Trump has given the billionaire carte blanche to approach government cuts as if it were one of his companies. His tactic is to cut first and ask questions later. Trump and Musk launched an incentive-based redundancy offer that some 75,000 federal employees signed up to. They then launched large-scale layoffs, starting with the hundreds of thousands of least protected government workers.

Trump and Musk, the most powerful couple in the United States, have launched accusations of fraud and corruption without providing evidence or filing charges. Showing their double standards and for political convenience, they have asked to drop the charges against the mayor of New York, Eric Adams, where the criminal evidence was clear. At the same time, both men act as if conflicts of interest do not matter. When Trump was asked if Musk had met (in a public building) with the Indian Prime Minister, Narendra Modi, in his capacity as a public official, the president replied: “I don’t know.

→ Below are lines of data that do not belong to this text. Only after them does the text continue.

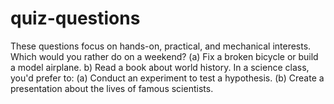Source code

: # quiz-questions
These questions focus on hands-on, practical, and mechanical interests.
Which would you rather do on a weekend?
(a) Fix a broken bicycle or build a model airplane.
b) Read a book about world history.
In a science class, you'd prefer to:
(a) Conduct an experiment to test a hypothesis.
(b) Create a presentation about the lives of famous scientists.
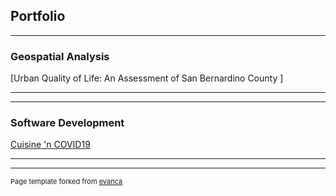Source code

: ## Portfolio

---

### Geospatial Analysis 

[Urban Quality of Life: An Assessment of San Bernardino County
]


---


---

### Software Development 

[Cuisine 'n COVID19](http://example.com/)


---




---
<p style="font-size:11px">Page template forked from <a href="https://github.com/evanca/quick-portfolio">evanca</a></p>
<!-- Remove above link if you don't want to attibute -->
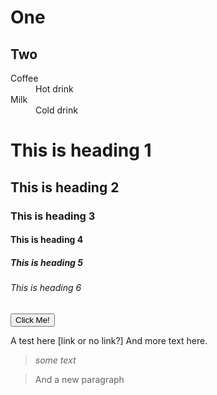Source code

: # One

## Two

<dl>
  <dt>Coffee</dt>
  <dd>Hot drink</dd>
  <dt>Milk</dt>
  <dd>Cold drink</dd>
</dl>

<h1>This is heading 1</h1>
<h2>This is heading 2</h2>
<h3>This is heading 3</h3>
<h4>This is heading 4</h4>
<h5>This is heading 5</h5>
<h6>This is heading 6</h6>


<button type="button">Click Me!</button>

A test here \[link or no link?] And more text here. 
 >_some text_
 
 >And a new paragraph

They met and I assume [Musk] wants to do business in India.”

The administration’s budget cuts have been accompanied by a political purge at the Justice Department, the Federal Bureau of Investigation (FBI) and the firing of inspectors general, a kind of watchdog tasked with preventing corruption in federal departments and agencies. Trump opted to grant a blanket pardon to those who carried out the assault on the Capitol and to retaliate against those who acted against the crimes perpetrated that day.

As part of the conservative culture war, Trump has fired employees dedicated to diversity, equality and inclusion programs and targeted trans people. He has also replaced paper straws with plastic ones, ordered a halt on the production of pennies, renamed the Gulf of Mexico the Gulf of America and banned the Associated Press from the Oval Office and Air Force One for not adopting the new name. In the meantime, he appears to have abandoned his promises to lower prices.

In 1933, Franklin Delano Roosevelt signed 76 laws passed by Congress in his first 100 days in office to deal with the Great Depression. Since then, that period of just a little over three months has been the thermometer by which to measure the temperature of every presidency. Trump’s White House was too impatient to wait that long: on January 24, four days after taking office, it released the summary of Trump’s first 100 hours, a frantic succession of decrees, orders and declarations. Between now and April 30, when the 100 days are up, Trump will have to define his trade policy, clarify his role in the war in Ukraine and begin to work with Congress on his fiscal measures, among other things. There could be new surprises. The emotional rollercoaster is still in full gear.